Cette vision me servit pendant un moment, me donnant un sentiment d’ordre moral. Mais je réalisai assez vite que mon activisme n’était pas bien différent de ma colère passée. En fait, ma colère avait recommencé à grimper. Sauf que maintenant, elle était emballée dans le sentiment de faire du bien en combattant le mal. Je ne m’étais pas du tout débarrassé de ma colère, je l’avais seulement justifiée. J’avais encore des ennemis, étais encore ancré dans leur opposition, et je voulais encore gagner et les détruire. Je me suis déplacé, de la cherche de la destruction physique de mes ennemis, à la recherche d’une destruction politique, intellectuelle, sociale et philosophique, mais on parlait toujours d’ennemis. Mon activisme, comme mes précédentes pensées, était dualiste.
Au fil du temps, ce dualisme laissa place à mon appétit pour la simple bonté. Le catalyseur pour ce changement n’était rien de plus noble que l’épuisement. J’étais simplement fatigué d’être en colère en permanence, fatigué de me réveiller chaque matin pour une bataille. J’avais besoin de repos. Ce besoin me conduisit loin des simples certitudes morales. Je développai la capacité de voir les choses à travers les yeux de mes ennemis. J’avais vu en eux la même crainte qui m’a gouverné si longtemps. La même confusion, la même cupidité pour la sécurité, le même appétit pour l’amour. Je vis leur humanité, et cela évinça le guerrier qui était en moi.
Mais était-ce la fin de mon activisme ? Pendant un moment, je me demandais qui pouvait être un activiste sans prendre parti ? Comment pouvais-je me battre contre les prisons quand je compatissais avec les prisonniers ?

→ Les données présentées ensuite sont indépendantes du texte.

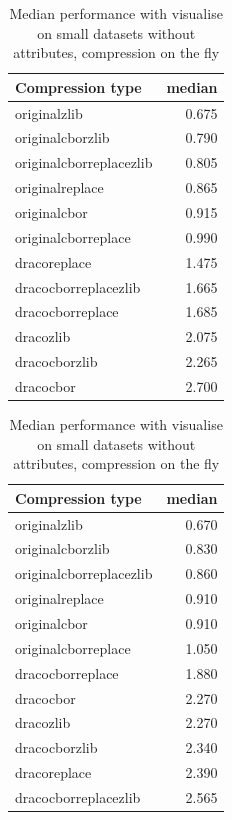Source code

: \begin{table}[!h]
    \begin{minipage}{.5\linewidth}
      \caption{
Median performance with visualise on small datasets, compression on the fly}
\centering

\begin{tabular}{|l|r|}
\hline
Compression type & median\\
\hline
originalzlib & 0.675\\
\hline
originalcborzlib & 0.790\\
\hline
originalcborreplacezlib & 0.805\\
\hline
originalreplace & 0.865\\
\hline
originalcbor & 0.915\\
\hline
originalcborreplace & 0.990\\
\hline
dracoreplace & 1.475\\
\hline
dracocborreplacezlib & 1.665\\
\hline
dracocborreplace & 1.685\\
\hline
dracozlib & 2.075\\
\hline
dracocborzlib & 2.265\\
\hline
dracocbor & 2.700\\
\hline
\end{tabular}
\end{minipage}%
    \begin{minipage}{.5\linewidth}
      \centering
        \caption{
Median performance with visualise on small datasets without attributes, compression on the fly}

\begin{tabular}{|l|r|}
\hline
Compression type & median\\
\hline
originalzlib & 0.670\\
\hline
originalcborzlib & 0.830\\
\hline
originalcborreplacezlib & 0.860\\
\hline
originalreplace & 0.910\\
\hline
originalcbor & 0.910\\
\hline
originalcborreplace & 1.050\\
\hline
dracocborreplace & 1.880\\
\hline
dracocbor & 2.270\\
\hline
dracozlib & 2.270\\
\hline
dracocborzlib & 2.340\\
\hline
dracoreplace & 2.390\\
\hline
dracocborreplacezlib & 2.565\\
\hline
\end{tabular}
\end{minipage} 
\end{table}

J’ai passé le plus clair de ma vie à diviser le monde en deux parties, et à combattre en défendant l’une contre l’autre. Dans le jeu, il y avait des stratégies, un terrain de jeu et un adversaire. Le jeu a des règles et peu importe le camp où l’on est, nous sommes limités par des règles. Le poète Rumi pointa quelque chose au-delà de ce jeu en disant, « Au-delà des idées des actes répréhensibles et des actes louables, il y a un terrain. Je vous y retrouve là-bas. »
Quand j’ai commencé à me voir en d’autres – même en mes ennemis – je me retrouvais à me diriger vers le terrain de Rumi. Là, le jeu n’est pas un jeu. Personne ne gagne sauf si, et jusqu’à ce que, tout le monde gagne. La ligne entre victime et criminel ne passe plus entre « moi » et « autre ». Elle passe désormais à travers mon âme. Je suis les deux, et nous sommes les deux.

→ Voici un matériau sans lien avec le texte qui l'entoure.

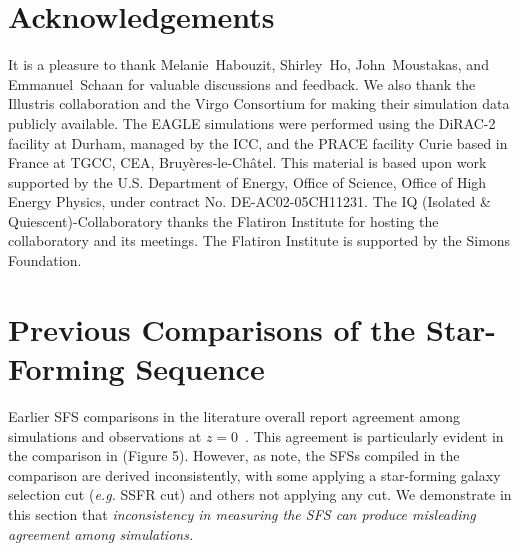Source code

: \documentclass[tighten, preprint]{aastex62}
\begin{document}
\section*{Acknowledgements}
It is a pleasure to thank
	Melanie~Habouzit,
	Shirley~Ho, 
    John~Moustakas,
    and 
	Emmanuel~Schaan 
for valuable discussions and feedback. 
We also thank the Illustris collaboration and the Virgo Consortium for making 
their simulation data publicly available. The EAGLE simulations were performed 
using the DiRAC-2 facility at Durham, managed by the ICC, and the PRACE facility 
Curie based in France at TGCC, CEA, Bruy\`{e}res-le-Ch\^{a}tel.
This material is based upon work supported by the U.S. Department
of Energy, Office of Science, Office of High Energy Physics, under
contract No. DE-AC02-05CH11231. The IQ (Isolated \& Quiescent)-Collaboratory thanks the Flatiron Institute for hosting the collaboratory 
and its meetings. The Flatiron Institute is supported by the Simons Foundation.
\appendix
{}

\section{Previous Comparisons of the Star-Forming Sequence} \label{app:literature}
Earlier SFS comparisons in the literature overall report agreement among 
simulations and observations at $z=0$~\citep[\emph{e.g.}][]{genel2014, somerville2015, sparre2015, schaye2015, bluck2016, dave2016}. 
This agreement is particularly evident in the comparison in 
\cite{somerville2015} (Figure 5). However, as \cite{somerville2015} note, 
the SFSs compiled in the comparison are derived inconsistently, with some 
applying a star-forming galaxy selection cut (\emph{e.g.} SSFR cut) and 
others not applying any cut. We demonstrate in this section that {\em inconsistency 
in measuring the SFS can produce misleading agreement among simulations.} 
\end{document}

Alors que reste-t-il à se disputer ? Où peut aller un activiste au chômage ? Eh bien – Dieu recrute et Dieu est dans le troisième côté. Pas du côté du prisonnier ni du côté du géôlier. Pas du côté du pro-choix ou du pro-life. Pas de Gauche ni de Droite.
Le troisième côté est ce côté curatif peu représenté. C’est le côté qui se sent concerné par l’ennemi comme ami, qui dit que l’amour est la seule justice, la seule victoire qui existe. Il ne veut plus personne de détruit. Il ne veut pas gagner si quelqu’un d’autre doit perdre. Il veut quelque chose de plus large que gagner et perdre.
En me posant ces questions, je réalisais que les ennemis servaient toujours pour un but. La relation de guerre est une symbiose dans laquelle l’ennemi d’un côté sert certains besoins de l’ennemi de l’autre côté, même lorsque les deux protestent ce fait et affirment qu’ils se battent uniquement parce qu’ils n’ont pas le choix.
J’ai réalisé que j’avais un choix. En effet, la liberté de choisir avec quelle manière répondre peut être la seule liberté totale que nous avons. Le monde extérieur n’est pas de notre contrôle, mais cette liberté existera toujours.
Je n’ai pas besoin d’un ennemi.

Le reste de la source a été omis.